Write out exactly, please, the lines from the one containing "qui définit exactement la partie" to the end of the material.
::: Source data :::
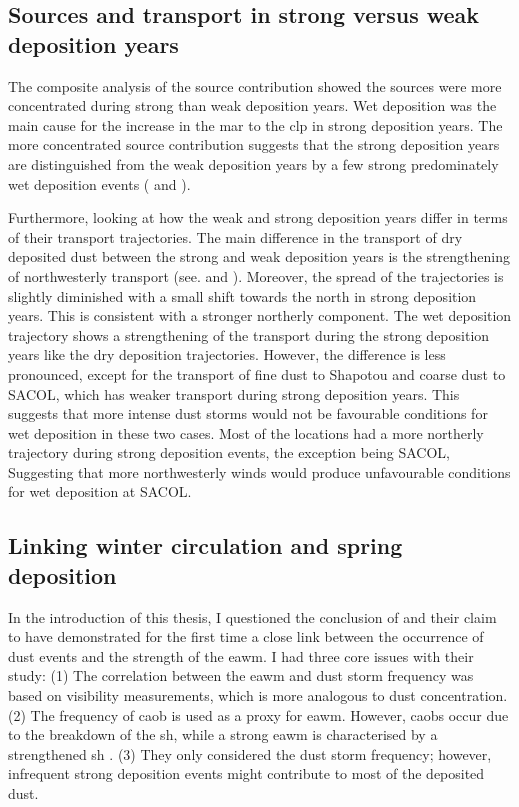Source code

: \subsection{Sources and transport in strong versus weak deposition years}
The composite analysis of the source contribution showed the sources  were more concentrated during strong than weak deposition years. 
Wet deposition was the main cause for the increase in the \acrshort{mar} to the \acrshort{clp} in strong deposition years. The more concentrated source contribution suggests that the strong deposition years are distinguished from the weak deposition years by a few strong predominately wet deposition events ( and ). 

Furthermore, looking at how the weak and strong deposition years differ in terms of their transport trajectories. 
The main difference in the transport of dry deposited  dust between the strong and weak deposition years is the strengthening of northwesterly transport 
(see.  and ).
Moreover, the spread of the trajectories is slightly diminished with a small shift towards the north in strong deposition years. This is consistent with a stronger northerly component. 
The wet deposition trajectory shows a strengthening of the transport during the strong deposition years like the dry deposition trajectories. 
However, the difference is less pronounced, except for the transport of fine dust to Shapotou and coarse dust to SACOL, which has weaker transport during strong deposition years. 
This suggests that more intense dust storms would not be favourable conditions for wet deposition in these two cases.
Most of the locations had a more northerly trajectory during strong deposition events, the exception being SACOL, Suggesting that more northwesterly winds would produce unfavourable conditions for wet deposition at SACOL. 

   
\subsection{Linking winter circulation and spring deposition}
In the introduction of this thesis, I questioned the conclusion of \textcite{wyrwoll2016cold} and their claim to have demonstrated for the first time a close link between the occurrence of dust events and the strength of the \acrshort{eawm}. 
I had three core issues with their study: (1) The correlation between the \acrshort{eawm} and dust storm frequency was based on visibility measurements, which is more analogous to dust concentration.
(2) The frequency of \acrfull{caob} is used as a proxy for \acrshort{eawm}. However, \acrshort{caob}s occur due to the breakdown of the \acrfull{sh}, while a strong \acrshort{eawm} is characterised by a strengthened \acrshort{sh} \parencite{roe2009interpretation}. (3) They only considered the dust storm frequency; however, infrequent strong deposition events might contribute to most of the deposited dust. 

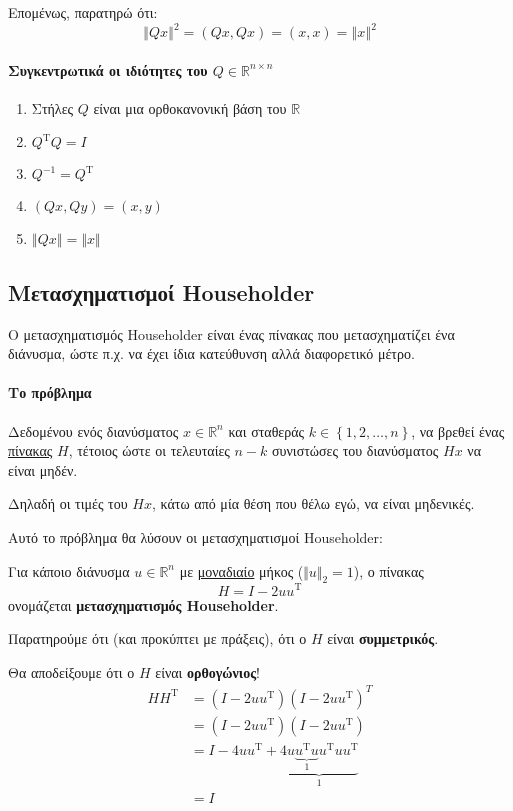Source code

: \documentclass[11pt,a4paper,notitlepage,fleqn]{article}
\begin{document}
Επομένως, παρατηρώ ότι:
\[
\left\Vert Qx \right\Vert^2
= (Qx,Qx) = (x,x) = \left\Vert x \right\Vert^2
\]

\paragraph{Συγκεντρωτικά οι ιδιότητες του \( Q \in \mathbb
	 R^{n\times n} \)}
\begin{enumerate}
	\item Στήλες \( Q \) είναι μια ορθοκανονική βάση του
	\( \mathbb R  \)
	\item \( Q^{\mathrm T} Q = I \)
	\item \( Q^{-1} = Q^{\mathrm T} \)
	\item \( (Qx,Qy) = (x,y) \)
	\item \( \left\Vert Qx \right\Vert = \Vert x\Vert \)
\end{enumerate}

\subsection{Μετασχηματισμοί Householder}
Ο μετασχηματισμός Householder είναι ένας πίνακας που μετασχηματίζει
ένα διάνυσμα, ώστε π.χ. να έχει ίδια κατεύθυνση αλλά διαφορετικό
μέτρο.

\paragraph{Το πρόβλημα}
Δεδομένου ενός διανύσματος \( x \in \mathbb R^n \) και σταθεράς
\( k \in \left\lbrace 1,2,\dots,n \right\rbrace \), να βρεθεί ένας
\underline{πίνακας} \( H \), τέτοιος ώστε οι τελευταίες \( n-k \)
συνιστώσες του διανύσματος \( Hx \) να είναι μηδέν.

Δηλαδή οι τιμές του \( Hx \), κάτω από μία θέση που θέλω εγώ, να
είναι μηδενικές.

Αυτό το πρόβλημα θα λύσουν οι μετασχηματισμοί Householder:
\begin{defn}{}{}
Για κάποιο διάνυσμα \( u \in \mathbb R^n \) με
\underline{μοναδιαίο} μήκος (\( \Vert u\Vert_2 = 1 \)), ο πίνακας
\[
\boxed{H = I - 2uu^{\mathrm T}}
\]
ονομάζεται \textbf{μετασχηματισμός Householder}.
\end{defn}

Παρατηρούμε ότι (και προκύπτει με πράξεις), ότι ο \( H \) είναι
\textbf{συμμετρικός}.

Θα αποδείξουμε ότι ο \( H \) είναι \textbf{ορθογώνιος}!
\begin{align*}
	HH^{\mathrm T} &=
	(I-2uu^{\mathrm T})(I-2uu^{\mathrm T})^T \\
	&= (I-2uu^{\mathrm T})(I-2uu^{\mathrm T}) \\
	&= I-4uu^{\mathrm T} + 
	\underbrace{4u\underbrace{u^{\mathrm T} u}_1
	u^{\mathrm T}uu^{\mathrm T}}_1 \\
	&= I
\end{align*}
\end{document}
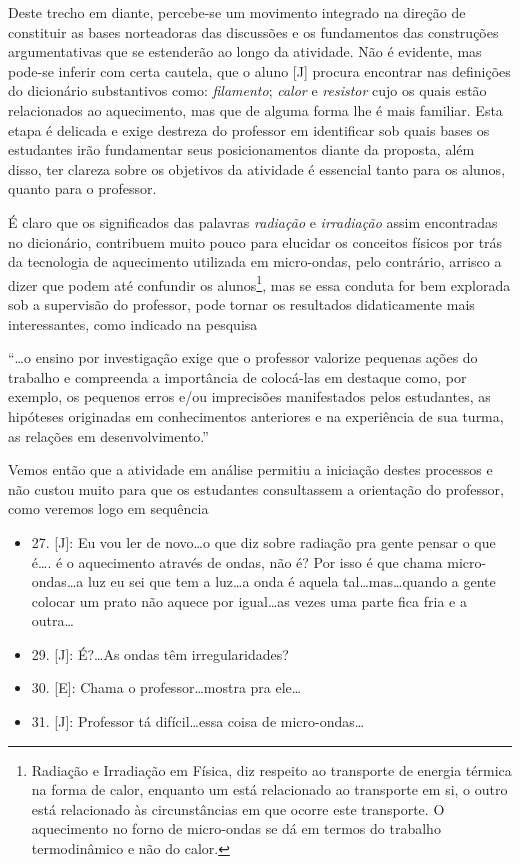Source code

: Deste trecho em diante, percebe-se um movimento integrado na direção de constituir as bases norteadoras das discussões e os fundamentos das construções argumentativas que se estenderão ao longo da atividade. Não é evidente, mas pode-se inferir com certa cautela, que o aluno [J] procura encontrar nas definições do dicionário substantivos como: \emph{filamento}; \emph{calor} e \emph{resistor} cujo os quais estão relacionados ao aquecimento, mas que de alguma forma lhe é mais familiar.
Esta etapa é delicada e exige destreza do professor em identificar sob quais bases os estudantes irão fundamentar seus posicionamentos diante da proposta, além disso, ter clareza sobre os objetivos da atividade é essencial tanto para os alunos, quanto para o professor.

É claro que os significados das palavras \emph{radiação} e \emph{irradiação} assim encontradas no dicionário, contribuem muito pouco para elucidar os conceitos físicos por trás da tecnologia de aquecimento utilizada em micro-ondas, pelo contrário, arrisco a dizer que podem até confundir os alunos\footnote{Radiação e Irradiação em Física, diz respeito ao transporte de energia térmica na forma de calor, enquanto um está relacionado ao transporte em si, o outro está relacionado às circunstâncias em que ocorre este transporte. O aquecimento no forno de micro-ondas se dá em termos do trabalho termodinâmico e não do calor.}, mas se essa conduta for bem explorada sob a supervisão do professor, pode tornar os resultados didaticamente mais interessantes, como indicado na pesquisa
\begin{citacao}
    ``\ldots o ensino por investigação exige que o professor valorize pequenas ações
    do trabalho e compreenda a importância de colocá-las em destaque como, por
    exemplo, os pequenos erros e/ou imprecisões manifestados pelos estudantes, as
    hipóteses originadas em conhecimentos anteriores e na experiência de sua turma,
    as relações em desenvolvimento.'' \cite[p. ~58]{SASSERON:2015}
\end{citacao}
Vemos então que a atividade em análise permitiu a iniciação destes processos e não custou muito para que os estudantes consultassem a orientação do professor, como veremos logo em sequência
\begin{itemize}
    \item 27. [J]: Eu vou ler de novo\ldots o que diz sobre radiação pra gente pensar o que é\ldots. é o aquecimento através de ondas, não é? Por isso é que chama micro-ondas\ldots a luz eu sei que tem a luz\ldots a onda é aquela tal\ldots mas\ldots quando a gente colocar um prato não aquece por igual\ldots as vezes uma parte fica fria e a outra\ldots
    \item 29. [J]: É?\ldots As ondas têm irregularidades?
    \item 30. [E]: Chama o professor\ldots mostra pra ele\ldots
    \item 31. [J]: Professor tá difícil\ldots essa coisa de micro-ondas\ldots
\end{itemize}
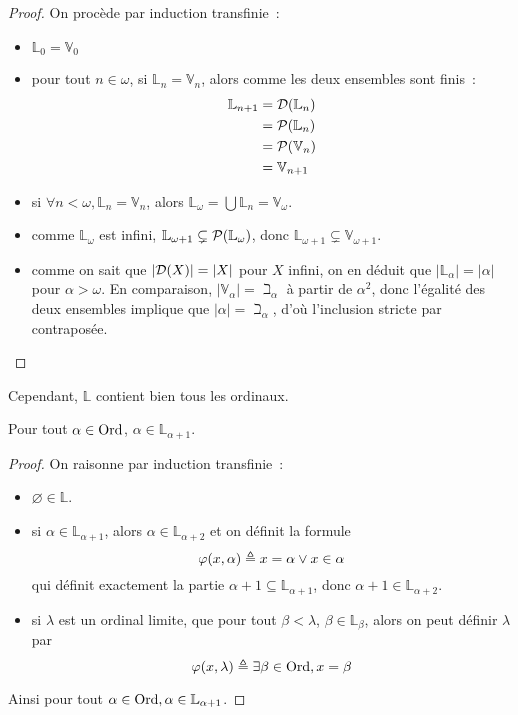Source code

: \begin{proof}
  On procède par induction transfinie~:
  \begin{itemize}
  \item $\mathbb L_0 = \mathbb V_0$
  \item pour tout $n \in \omega$, si $\mathbb L_n = \mathbb V_n$, alors comme
    les deux ensembles sont finis~:
    \begin{align*}
      \mathbb L_{n+1} &= \mathcal{D}(\mathbb L_n)\\
      &= \mathcal{P}(\mathbb L_n)\\
      &= \mathcal{P}(\mathbb V_n)\\
      &= \mathbb V_{n+1}
    \end{align*}
  \item si $\forall n < \omega, \mathbb L_n = \mathbb V_n$, alors
    $\mathbb L_\omega = \bigcup \mathbb L_n = \mathbb V_\omega$.
  \item comme $\mathbb L_\omega$ est infini,
    $\mathbb L_{\omega+1} \subsetneq \mathcal{P}(\mathbb L_\omega)$, donc
    $\mathbb L_{\omega+1} \subsetneq\mathbb V_{\omega+1}$.
  \item comme on sait que $|\mathcal{D}(X)| = |X|$ pour $X$ infini, on en déduit
    que $|\mathbb L_{\alpha}| = |\alpha|$ pour $\alpha > \omega$. En comparaison,
    $|\mathbb V_\alpha| = \beth_\alpha$ à partir de $\alpha^2$, donc l'égalité
    des deux ensembles implique que $|\alpha| = \beth_\alpha$, d'où l'inclusion
    stricte par contraposée.
  \end{itemize}
\end{proof}

Cependant, $\mathbb L$ contient bien tous les ordinaux.

\begin{proposition}
  Pour tout $\alpha \in \operatorname{Ord}$, $\alpha \in \mathbb L_{\alpha + 1}$.
\end{proposition}

\begin{proof}
  On raisonne par induction transfinie~:
  \begin{itemize}
  \item $\varnothing \in \mathbb L$.
  \item si $\alpha \in \mathbb L_{\alpha + 1}$,
    alors $\alpha \in \mathbb L_{\alpha + 2}$ et on définit la formule
    \[\varphi(x,\alpha) \triangleq x = \alpha \lor x \in \alpha\]
    qui définit exactement la partie
    $\alpha + 1 \subseteq \mathbb L_{\alpha + 1}$, donc
    $\alpha + 1 \in \mathbb L_{\alpha + 2}$.
  \item si $\lambda$ est un ordinal limite, que pour tout $\beta < \lambda$,
    $\beta \in \mathbb L_\beta$, alors on peut définir $\lambda$ par
    \[\varphi(x,\lambda) \triangleq \exists \beta\in \operatorname{Ord}, x = \beta\]
  \end{itemize}
  Ainsi pour tout $\alpha \in \operatorname{Ord}, \alpha \in \mathbb L_{\alpha + 1}$.
\end{proof}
:::
# Result of the exercise
    qui définit exactement la partie
    $\alpha + 1 \subseteq \mathbb L_{\alpha + 1}$, donc
    $\alpha + 1 \in \mathbb L_{\alpha + 2}$.
  \item si $\lambda$ est un ordinal limite, que pour tout $\beta < \lambda$,
    $\beta \in \mathbb L_\beta$, alors on peut définir $\lambda$ par
    \[\varphi(x,\lambda) \triangleq \exists \beta\in \operatorname{Ord}, x = \beta\]
  \end{itemize}
  Ainsi pour tout $\alpha \in \operatorname{Ord}, \alpha \in \mathbb L_{\alpha + 1}$.
\end{proof}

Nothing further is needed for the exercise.